This only manipulates the children references though, never the item ID itself. So if you have the item ID of an item (submission, comment, poll, pollItem), it'll be available there as long as moderators don't remove it, which happens very seldom.
It's a shame that maintaining the web is so hard that only a few websites are "good citizens". I wish the web was a -bit- way more like git. It should be easier to crawl the web and serve it.
Say, you browse and get things cached and shared, but only your "local bookmarks" persist. I guess it's like pinning in IPFS.
It is not possible right now to make hosting democratized/distributed/robust because there's no way for people to donate their own resources in a seamless way to keeping things published. In an ideal world, the internet archive seamlessly drops in to serve any content that goes down in a fashion transparent to the user.
It's not hard actually. There is a lack of will and forethought on the part of most maintainers. I suspect that monetization also plays a role.

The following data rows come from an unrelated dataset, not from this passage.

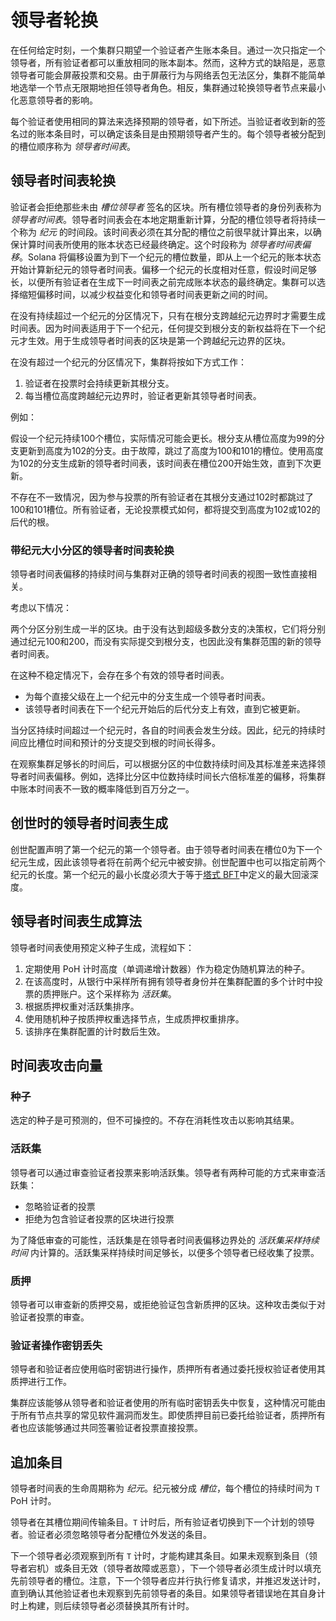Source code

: # 领导者轮换

在任何给定时刻，一个集群只期望一个验证者产生账本条目。通过一次只指定一个领导者，所有验证者都可以重放相同的账本副本。然而，这种方式的缺陷是，恶意领导者可能会屏蔽投票和交易。由于屏蔽行为与网络丢包无法区分，集群不能简单地选举一个节点无限期地担任领导者角色。相反，集群通过轮换领导者节点来最小化恶意领导者的影响。

每个验证者使用相同的算法来选择预期的领导者，如下所述。当验证者收到新的签名过的账本条目时，可以确定该条目是由预期领导者产生的。每个领导者被分配到的槽位顺序称为 _领导者时间表_。

## 领导者时间表轮换

验证者会拒绝那些未由 _槽位领导者_ 签名的区块。所有槽位领导者的身份列表称为 _领导者时间表_。领导者时间表会在本地定期重新计算，分配的槽位领导者将持续一个称为 _纪元_ 的时间段。该时间表必须在其分配的槽位之前很早就计算出来，以确保计算时间表所使用的账本状态已经最终确定。这个时段称为 _领导者时间表偏移_。Solana 将偏移设置为到下一个纪元的槽位数量，即从上一个纪元的账本状态开始计算新纪元的领导者时间表。偏移一个纪元的长度相对任意，假设时间足够长，以便所有验证者在生成下一时间表之前完成账本状态的最终确定。集群可以选择缩短偏移时间，以减少权益变化和领导者时间表更新之间的时间。

在没有持续超过一个纪元的分区情况下，只有在根分支跨越纪元边界时才需要生成时间表。因为时间表适用于下一个纪元，任何提交到根分支的新权益将在下一个纪元才生效。用于生成领导者时间表的区块是第一个跨越纪元边界的区块。

在没有超过一个纪元的分区情况下，集群将按如下方式工作：

1. 验证者在投票时会持续更新其根分支。
2. 每当槽位高度跨越纪元边界时，验证者更新其领导者时间表。

例如：

假设一个纪元持续100个槽位，实际情况可能会更长。根分支从槽位高度为99的分支更新到高度为102的分支。由于故障，跳过了高度为100和101的槽位。使用高度为102的分支生成新的领导者时间表，该时间表在槽位200开始生效，直到下次更新。

不存在不一致情况，因为参与投票的所有验证者在其根分支通过102时都跳过了100和101槽位。所有验证者，无论投票模式如何，都将提交到高度为102或102的后代的根。

### 带纪元大小分区的领导者时间表轮换

领导者时间表偏移的持续时间与集群对正确的领导者时间表的视图一致性直接相关。

考虑以下情况：

两个分区分别生成一半的区块。由于没有达到超级多数分支的决策权，它们将分别通过纪元100和200，而没有实际提交到根分支，也因此没有集群范围的新的领导者时间表。

在这种不稳定情况下，会存在多个有效的领导者时间表。

- 为每个直接父级在上一个纪元中的分支生成一个领导者时间表。
- 该领导者时间表在下一个纪元开始后的后代分支上有效，直到它被更新。

当分区持续时间超过一个纪元时，各自的时间表会发生分歧。因此，纪元的持续时间应比槽位时间和预计的分支提交到根的时间长得多。

在观察集群足够长的时间后，可以根据分区的中位数持续时间及其标准差来选择领导者时间表偏移。例如，选择比分区中位数持续时间长六倍标准差的偏移，将集群中账本时间表不一致的概率降低到百万分之一。

## 创世时的领导者时间表生成

创世配置声明了第一个纪元的第一个领导者。由于领导者时间表在槽位0为下一个纪元生成，因此该领导者将在前两个纪元中被安排。创世配置中也可以指定前两个纪元的长度。第一个纪元的最小长度必须大于等于[塔式 BFT](../implemented-proposals/tower-bft.md)中定义的最大回滚深度。

## 领导者时间表生成算法

领导者时间表使用预定义种子生成，流程如下：

1. 定期使用 PoH 计时高度（单调递增计数器）作为稳定伪随机算法的种子。
2. 在该高度时，从银行中采样所有拥有领导者身份并在集群配置的多个计时中投票的质押账户。这个采样称为 _活跃集_。
3. 根据质押权重对活跃集排序。
4. 使用随机种子按质押权重选择节点，生成质押权重排序。
5. 该排序在集群配置的计时数后生效。

## 时间表攻击向量

### 种子

选定的种子是可预测的，但不可操控的。不存在消耗性攻击以影响其结果。

### 活跃集

领导者可以通过审查验证者投票来影响活跃集。领导者有两种可能的方式来审查活跃集：

- 忽略验证者的投票
- 拒绝为包含验证者投票的区块进行投票

为了降低审查的可能性，活跃集是在领导者时间表偏移边界处的 _活跃集采样持续时间_ 内计算的。活跃集采样持续时间足够长，以便多个领导者已经收集了投票。

### 质押

领导者可以审查新的质押交易，或拒绝验证包含新质押的区块。这种攻击类似于对验证者投票的审查。

### 验证者操作密钥丢失

领导者和验证者应使用临时密钥进行操作，质押所有者通过委托授权验证者使用其质押进行工作。

集群应该能够从领导者和验证者使用的所有临时密钥丢失中恢复，这种情况可能由于所有节点共享的常见软件漏洞而发生。即使质押目前已委托给验证者，质押所有者也应该能够通过共同签署验证者投票直接投票。

## 追加条目

领导者时间表的生命周期称为 _纪元_。纪元被分成 _槽位_，每个槽位的持续时间为 `T` PoH 计时。

领导者在其槽位期间传输条目。`T` 计时后，所有验证者切换到下一个计划的领导者。验证者必须忽略领导者分配槽位外发送的条目。

下一个领导者必须观察到所有 `T` 计时，才能构建其条目。如果未观察到条目（领导者宕机）或条目无效（领导者故障或恶意），下一个领导者必须生成计时以填充先前领导者的槽位。注意，下一个领导者应并行执行修复请求，并推迟发送计时，直到确认其他验证者也未观察到先前领导者的条目。如果领导者错误地在其自身计时上构建，则后续领导者必须替换其所有计时。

I suppose they want to make the comments seem "fresh" but it's a deliberate misrepresentation. You could probably even contrive a situation where it could be damaging, e.g. somebody says something before some relevant incident, but the website claims they said it afterwards.
But, I'm just guessing here based on my own refactoring experience through the years, may be a completely different reason, or even by mistake? Who knows? :)
If you make it possible for people to donate bandwidth you might just discover no one wants to.
The wanting to is in my mind harder. How do you convince people that having the network is valuable enough? It's easy to compare it with the web backed by few feuds that offer for the most part really good performance, availability and somewhat good discovery.